Exercise: Every record below is to be retyped exactly, with any pictures left out.

Pictures paired with source code:
------------------------------------------------
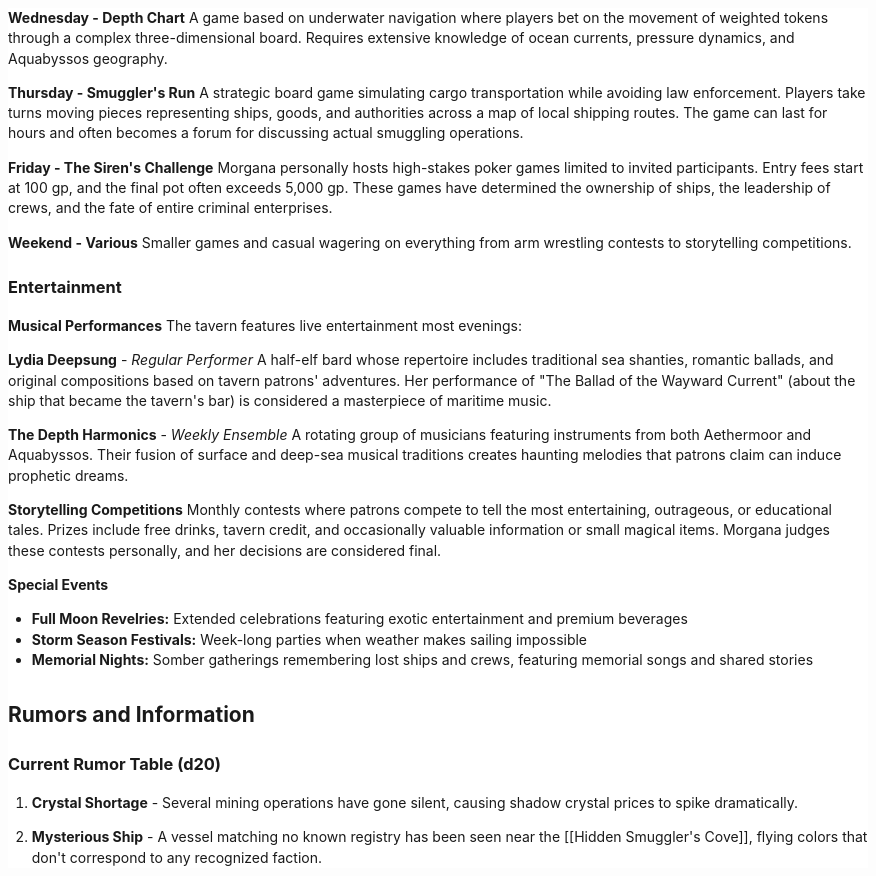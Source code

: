 **Wednesday - Depth Chart**
A game based on underwater navigation where players bet on the movement of weighted tokens through a complex three-dimensional board. Requires extensive knowledge of ocean currents, pressure dynamics, and Aquabyssos geography.

**Thursday - Smuggler's Run**
A strategic board game simulating cargo transportation while avoiding law enforcement. Players take turns moving pieces representing ships, goods, and authorities across a map of local shipping routes. The game can last for hours and often becomes a forum for discussing actual smuggling operations.

**Friday - The Siren's Challenge**
Morgana personally hosts high-stakes poker games limited to invited participants. Entry fees start at 100 gp, and the final pot often exceeds 5,000 gp. These games have determined the ownership of ships, the leadership of crews, and the fate of entire criminal enterprises.

**Weekend - Various**
Smaller games and casual wagering on everything from arm wrestling contests to storytelling competitions.

### Entertainment

**Musical Performances**
The tavern features live entertainment most evenings:

**Lydia Deepsung** - *Regular Performer*
A half-elf bard whose repertoire includes traditional sea shanties, romantic ballads, and original compositions based on tavern patrons' adventures. Her performance of "The Ballad of the Wayward Current" (about the ship that became the tavern's bar) is considered a masterpiece of maritime music.

**The Depth Harmonics** - *Weekly Ensemble*
A rotating group of musicians featuring instruments from both Aethermoor and Aquabyssos. Their fusion of surface and deep-sea musical traditions creates haunting melodies that patrons claim can induce prophetic dreams.

**Storytelling Competitions**
Monthly contests where patrons compete to tell the most entertaining, outrageous, or educational tales. Prizes include free drinks, tavern credit, and occasionally valuable information or small magical items. Morgana judges these contests personally, and her decisions are considered final.

**Special Events**
- **Full Moon Revelries:** Extended celebrations featuring exotic entertainment and premium beverages
- **Storm Season Festivals:** Week-long parties when weather makes sailing impossible
- **Memorial Nights:** Somber gatherings remembering lost ships and crews, featuring memorial songs and shared stories

## Rumors and Information

### Current Rumor Table (d20)

1. **Crystal Shortage** - Several mining operations have gone silent, causing shadow crystal prices to spike dramatically.

2. **Mysterious Ship** - A vessel matching no known registry has been seen near the [[Hidden Smuggler's Cove]], flying colors that don't correspond to any recognized faction.
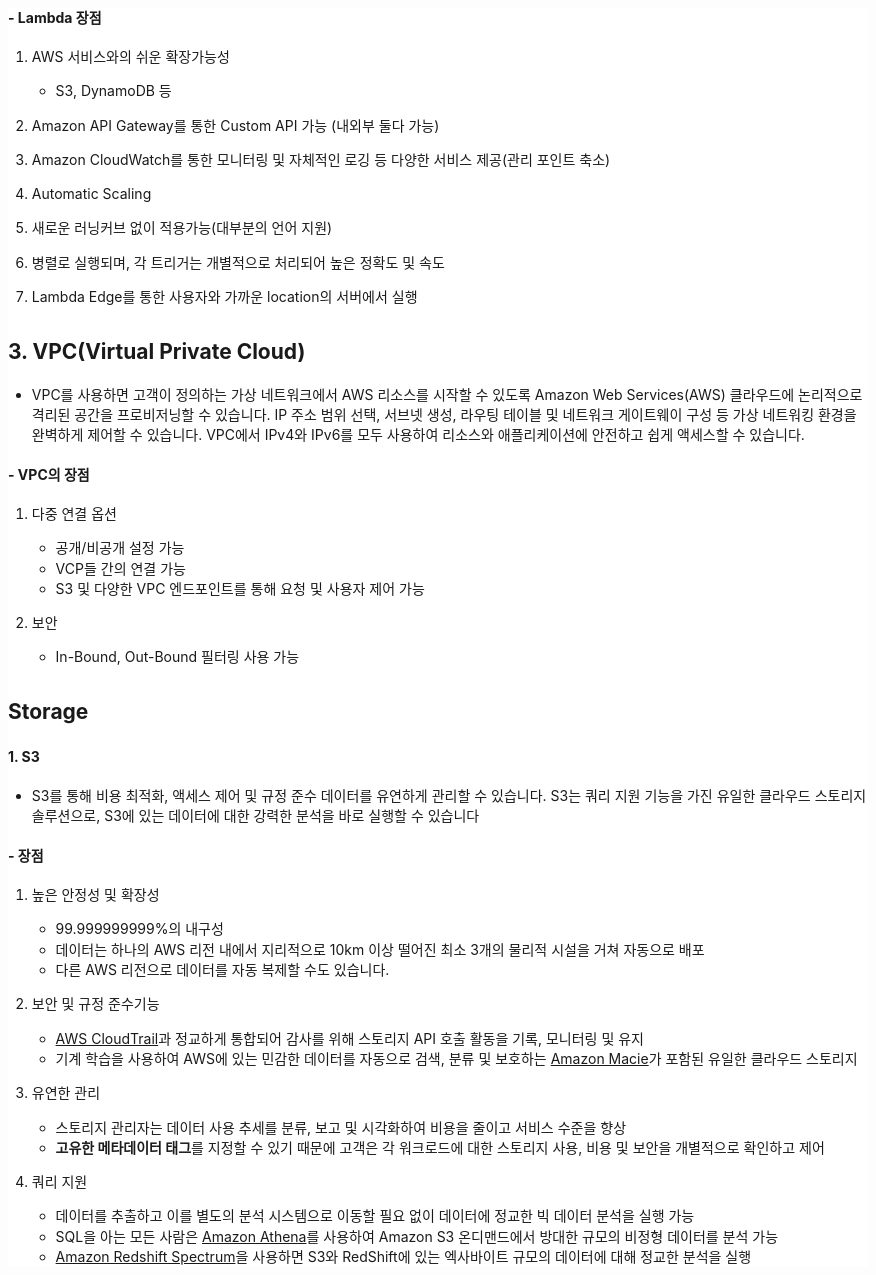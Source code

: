 #### - Lambda 장점
1. AWS 서비스와의 쉬운 확장가능성
	- S3, DynamoDB 등

2. Amazon API Gateway를 통한 Custom API 가능 (내외부 둘다 가능)

3. Amazon CloudWatch를 통한 모니터링 및 자체적인 로깅 등 다양한 서비스 제공(관리 포인트 축소)

4. Automatic Scaling

5. 새로운 러닝커브 없이 적용가능(대부분의 언어 지원)

6. 병렬로 실행되며, 각 트리거는 개별적으로 처리되어 높은 정확도 및 속도

7. Lambda Edge를 통한 사용자와 가까운 location의 서버에서 실행

## 3. VPC(Virtual Private Cloud)
- VPC를 사용하면 고객이 정의하는 가상 네트워크에서 AWS 리소스를 시작할 수 있도록 Amazon Web Services(AWS) 클라우드에 논리적으로 격리된 공간을 프로비저닝할 수 있습니다. IP 주소 범위 선택, 서브넷 생성, 라우팅 테이블 및 네트워크 게이트웨이 구성 등 가상 네트워킹 환경을 완벽하게 제어할 수 있습니다.  VPC에서 IPv4와 IPv6를 모두 사용하여 리소스와 애플리케이션에 안전하고 쉽게 액세스할 수 있습니다.

#### - VPC의 장점
1. 다중 연결 옵션
	- 공개/비공개 설정 가능
	- VCP들 간의 연결 가능
	- S3 및 다양한 VPC 엔드포인트를 통해 요청 및 사용자 제어 가능

2. 보안
	- In-Bound, Out-Bound 필터링 사용 가능


## Storage
#### 1. S3
- S3를 통해 비용 최적화, 액세스 제어 및 규정 준수 데이터를 유연하게 관리할 수 있습니다. S3는 쿼리 지원 기능을 가진 유일한 클라우드 스토리지 솔루션으로, S3에 있는 데이터에 대한 강력한 분석을 바로 실행할 수 있습니다

#### - 장점
1. 높은 안정성 및 확장성
	- 99.999999999%의 내구성
	- 데이터는 하나의 AWS 리전 내에서 지리적으로 10km 이상 떨어진 최소 3개의 물리적 시설을 거쳐 자동으로 배포
	- 다른 AWS 리전으로 데이터를 자동 복제할 수도 있습니다.

2. 보안 및 규정 준수기능
	- [AWS CloudTrail](https://aws.amazon.com/ko/cloudtrail/)과 정교하게 통합되어 감사를 위해 스토리지 API 호출 활동을 기록, 모니터링 및 유지
	- 기계 학습을 사용하여 AWS에 있는 민감한 데이터를 자동으로 검색, 분류 및 보호하는 [Amazon Macie](https://aws.amazon.com/ko/macie/)가 포함된 유일한 클라우드 스토리지

3. 유연한 관리
	- 스토리지 관리자는 데이터 사용 추세를 분류, 보고 및 시각화하여 비용을 줄이고 서비스 수준을 향상
	- **고유한 메타데이터 태그**를 지정할 수 있기 때문에 고객은 각 워크로드에 대한 스토리지 사용, 비용 및 보안을 개별적으로 확인하고 제어

4. 쿼리 지원
	- 데이터를 추출하고 이를 별도의 분석 시스템으로 이동할 필요 없이 데이터에 정교한 빅 데이터 분석을 실행 가능
	- SQL을 아는 모든 사람은 [Amazon Athena](https://aws.amazon.com/ko/athena/)를 사용하여 Amazon S3 온디맨드에서 방대한 규모의 비정형 데이터를 분석 가능
	- [Amazon Redshift Spectrum](https://aws.amazon.com/ko/redshift/spectrum/)을 사용하면 S3와 RedShift에 있는 엑사바이트 규모의 데이터에 대해 정교한 분석을 실행
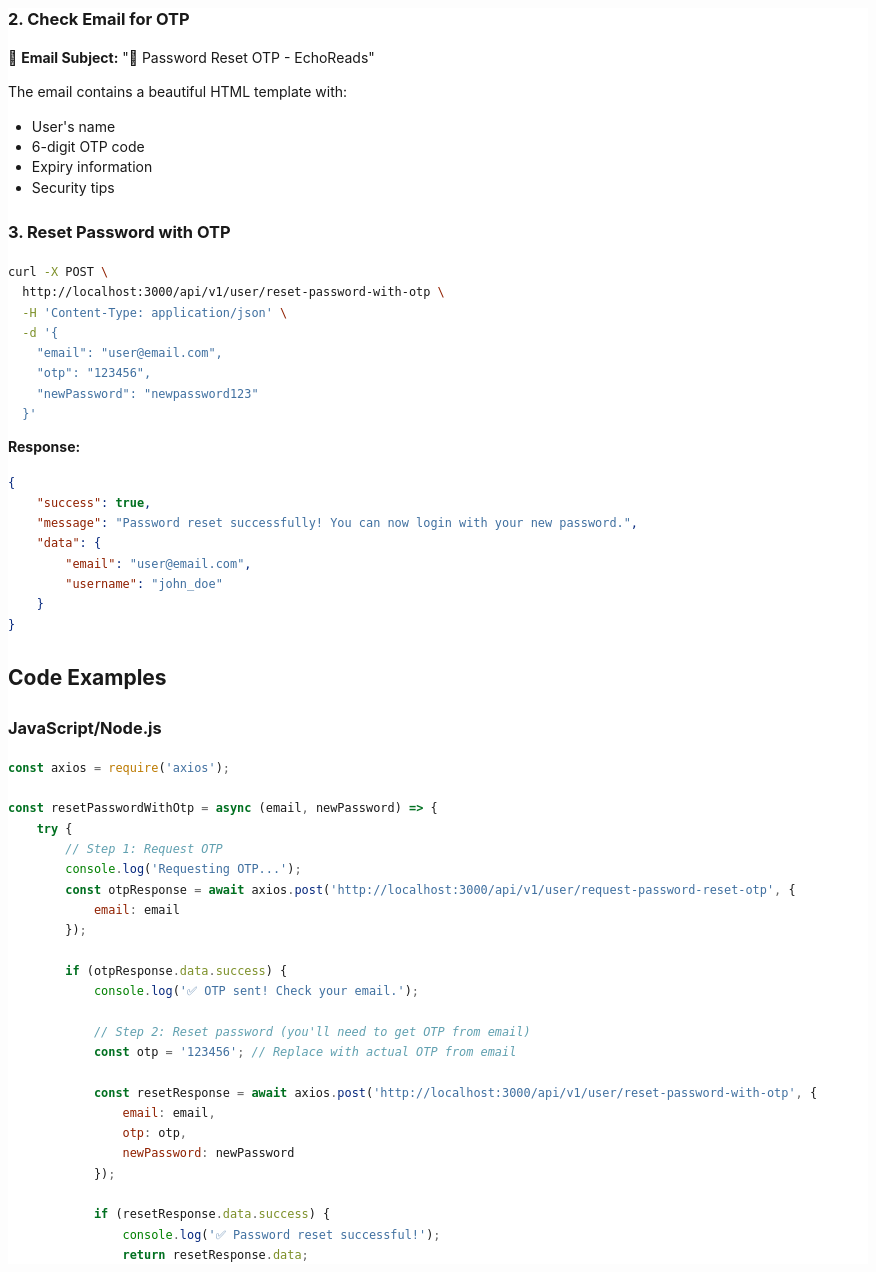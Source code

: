 ### 2. Check Email for OTP
📧 **Email Subject:** "🔐 Password Reset OTP - EchoReads"

The email contains a beautiful HTML template with:
- User's name
- 6-digit OTP code
- Expiry information
- Security tips

### 3. Reset Password with OTP
```bash
curl -X POST \
  http://localhost:3000/api/v1/user/reset-password-with-otp \
  -H 'Content-Type: application/json' \
  -d '{
    "email": "user@email.com",
    "otp": "123456",
    "newPassword": "newpassword123"
  }'
```

**Response:**
```json
{
    "success": true,
    "message": "Password reset successfully! You can now login with your new password.",
    "data": {
        "email": "user@email.com",
        "username": "john_doe"
    }
}
```

## Code Examples

### JavaScript/Node.js
```javascript
const axios = require('axios');

const resetPasswordWithOtp = async (email, newPassword) => {
    try {
        // Step 1: Request OTP
        console.log('Requesting OTP...');
        const otpResponse = await axios.post('http://localhost:3000/api/v1/user/request-password-reset-otp', {
            email: email
        });
        
        if (otpResponse.data.success) {
            console.log('✅ OTP sent! Check your email.');
            
            // Step 2: Reset password (you'll need to get OTP from email)
            const otp = '123456'; // Replace with actual OTP from email
            
            const resetResponse = await axios.post('http://localhost:3000/api/v1/user/reset-password-with-otp', {
                email: email,
                otp: otp,
                newPassword: newPassword
            });
            
            if (resetResponse.data.success) {
                console.log('✅ Password reset successful!');
                return resetResponse.data;
```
------------------------------------------------
Reply to the exercise:
Source code

: **Wednesday - Depth Chart**
A game based on underwater navigation where players bet on the movement of weighted tokens through a complex three-dimensional board. Requires extensive knowledge of ocean currents, pressure dynamics, and Aquabyssos geography.

**Thursday - Smuggler's Run**
A strategic board game simulating cargo transportation while avoiding law enforcement. Players take turns moving pieces representing ships, goods, and authorities across a map of local shipping routes. The game can last for hours and often becomes a forum for discussing actual smuggling operations.

**Friday - The Siren's Challenge**
Morgana personally hosts high-stakes poker games limited to invited participants. Entry fees start at 100 gp, and the final pot often exceeds 5,000 gp. These games have determined the ownership of ships, the leadership of crews, and the fate of entire criminal enterprises.

**Weekend - Various**
Smaller games and casual wagering on everything from arm wrestling contests to storytelling competitions.

### Entertainment

**Musical Performances**
The tavern features live entertainment most evenings:

**Lydia Deepsung** - *Regular Performer*
A half-elf bard whose repertoire includes traditional sea shanties, romantic ballads, and original compositions based on tavern patrons' adventures. Her performance of "The Ballad of the Wayward Current" (about the ship that became the tavern's bar) is considered a masterpiece of maritime music.

**The Depth Harmonics** - *Weekly Ensemble*
A rotating group of musicians featuring instruments from both Aethermoor and Aquabyssos. Their fusion of surface and deep-sea musical traditions creates haunting melodies that patrons claim can induce prophetic dreams.

**Storytelling Competitions**
Monthly contests where patrons compete to tell the most entertaining, outrageous, or educational tales. Prizes include free drinks, tavern credit, and occasionally valuable information or small magical items. Morgana judges these contests personally, and her decisions are considered final.

**Special Events**
- **Full Moon Revelries:** Extended celebrations featuring exotic entertainment and premium beverages
- **Storm Season Festivals:** Week-long parties when weather makes sailing impossible
- **Memorial Nights:** Somber gatherings remembering lost ships and crews, featuring memorial songs and shared stories

## Rumors and Information

### Current Rumor Table (d20)

1. **Crystal Shortage** - Several mining operations have gone silent, causing shadow crystal prices to spike dramatically.

2. **Mysterious Ship** - A vessel matching no known registry has been seen near the [[Hidden Smuggler's Cove]], flying colors that don't correspond to any recognized faction.
Source code

: #### - Lambda 장점
1. AWS 서비스와의 쉬운 확장가능성
	- S3, DynamoDB 등

2. Amazon API Gateway를 통한 Custom API 가능 (내외부 둘다 가능)

3. Amazon CloudWatch를 통한 모니터링 및 자체적인 로깅 등 다양한 서비스 제공(관리 포인트 축소)

4. Automatic Scaling

5. 새로운 러닝커브 없이 적용가능(대부분의 언어 지원)

6. 병렬로 실행되며, 각 트리거는 개별적으로 처리되어 높은 정확도 및 속도

7. Lambda Edge를 통한 사용자와 가까운 location의 서버에서 실행

## 3. VPC(Virtual Private Cloud)
- VPC를 사용하면 고객이 정의하는 가상 네트워크에서 AWS 리소스를 시작할 수 있도록 Amazon Web Services(AWS) 클라우드에 논리적으로 격리된 공간을 프로비저닝할 수 있습니다. IP 주소 범위 선택, 서브넷 생성, 라우팅 테이블 및 네트워크 게이트웨이 구성 등 가상 네트워킹 환경을 완벽하게 제어할 수 있습니다.  VPC에서 IPv4와 IPv6를 모두 사용하여 리소스와 애플리케이션에 안전하고 쉽게 액세스할 수 있습니다.

#### - VPC의 장점
1. 다중 연결 옵션
	- 공개/비공개 설정 가능
	- VCP들 간의 연결 가능
	- S3 및 다양한 VPC 엔드포인트를 통해 요청 및 사용자 제어 가능

2. 보안
	- In-Bound, Out-Bound 필터링 사용 가능


## Storage
#### 1. S3
- S3를 통해 비용 최적화, 액세스 제어 및 규정 준수 데이터를 유연하게 관리할 수 있습니다. S3는 쿼리 지원 기능을 가진 유일한 클라우드 스토리지 솔루션으로, S3에 있는 데이터에 대한 강력한 분석을 바로 실행할 수 있습니다

#### - 장점
1. 높은 안정성 및 확장성
	- 99.999999999%의 내구성
	- 데이터는 하나의 AWS 리전 내에서 지리적으로 10km 이상 떨어진 최소 3개의 물리적 시설을 거쳐 자동으로 배포
	- 다른 AWS 리전으로 데이터를 자동 복제할 수도 있습니다.

2. 보안 및 규정 준수기능
	- [AWS CloudTrail](https://aws.amazon.com/ko/cloudtrail/)과 정교하게 통합되어 감사를 위해 스토리지 API 호출 활동을 기록, 모니터링 및 유지
	- 기계 학습을 사용하여 AWS에 있는 민감한 데이터를 자동으로 검색, 분류 및 보호하는 [Amazon Macie](https://aws.amazon.com/ko/macie/)가 포함된 유일한 클라우드 스토리지

3. 유연한 관리
	- 스토리지 관리자는 데이터 사용 추세를 분류, 보고 및 시각화하여 비용을 줄이고 서비스 수준을 향상
	- **고유한 메타데이터 태그**를 지정할 수 있기 때문에 고객은 각 워크로드에 대한 스토리지 사용, 비용 및 보안을 개별적으로 확인하고 제어

4. 쿼리 지원
	- 데이터를 추출하고 이를 별도의 분석 시스템으로 이동할 필요 없이 데이터에 정교한 빅 데이터 분석을 실행 가능
	- SQL을 아는 모든 사람은 [Amazon Athena](https://aws.amazon.com/ko/athena/)를 사용하여 Amazon S3 온디맨드에서 방대한 규모의 비정형 데이터를 분석 가능
	- [Amazon Redshift Spectrum](https://aws.amazon.com/ko/redshift/spectrum/)을 사용하면 S3와 RedShift에 있는 엑사바이트 규모의 데이터에 대해 정교한 분석을 실행
Source code

: ### 2. Check Email for OTP
📧 **Email Subject:** "🔐 Password Reset OTP - EchoReads"

The email contains a beautiful HTML template with:
- User's name
- 6-digit OTP code
- Expiry information
- Security tips

### 3. Reset Password with OTP
```bash
curl -X POST \
  http://localhost:3000/api/v1/user/reset-password-with-otp \
  -H 'Content-Type: application/json' \
  -d '{
    "email": "user@email.com",
    "otp": "123456",
    "newPassword": "newpassword123"
  }'
```

**Response:**
```json
{
    "success": true,
    "message": "Password reset successfully! You can now login with your new password.",
    "data": {
        "email": "user@email.com",
        "username": "john_doe"
    }
}
```

## Code Examples

### JavaScript/Node.js
```javascript
const axios = require('axios');

const resetPasswordWithOtp = async (email, newPassword) => {
    try {
        // Step 1: Request OTP
        console.log('Requesting OTP...');
        const otpResponse = await axios.post('http://localhost:3000/api/v1/user/request-password-reset-otp', {
            email: email
        });
        
        if (otpResponse.data.success) {
            console.log('✅ OTP sent! Check your email.');
            
            // Step 2: Reset password (you'll need to get OTP from email)
            const otp = '123456'; // Replace with actual OTP from email
            
            const resetResponse = await axios.post('http://localhost:3000/api/v1/user/reset-password-with-otp', {
                email: email,
                otp: otp,
                newPassword: newPassword
            });
            
            if (resetResponse.data.success) {
                console.log('✅ Password reset successful!');
                return resetResponse.data;
```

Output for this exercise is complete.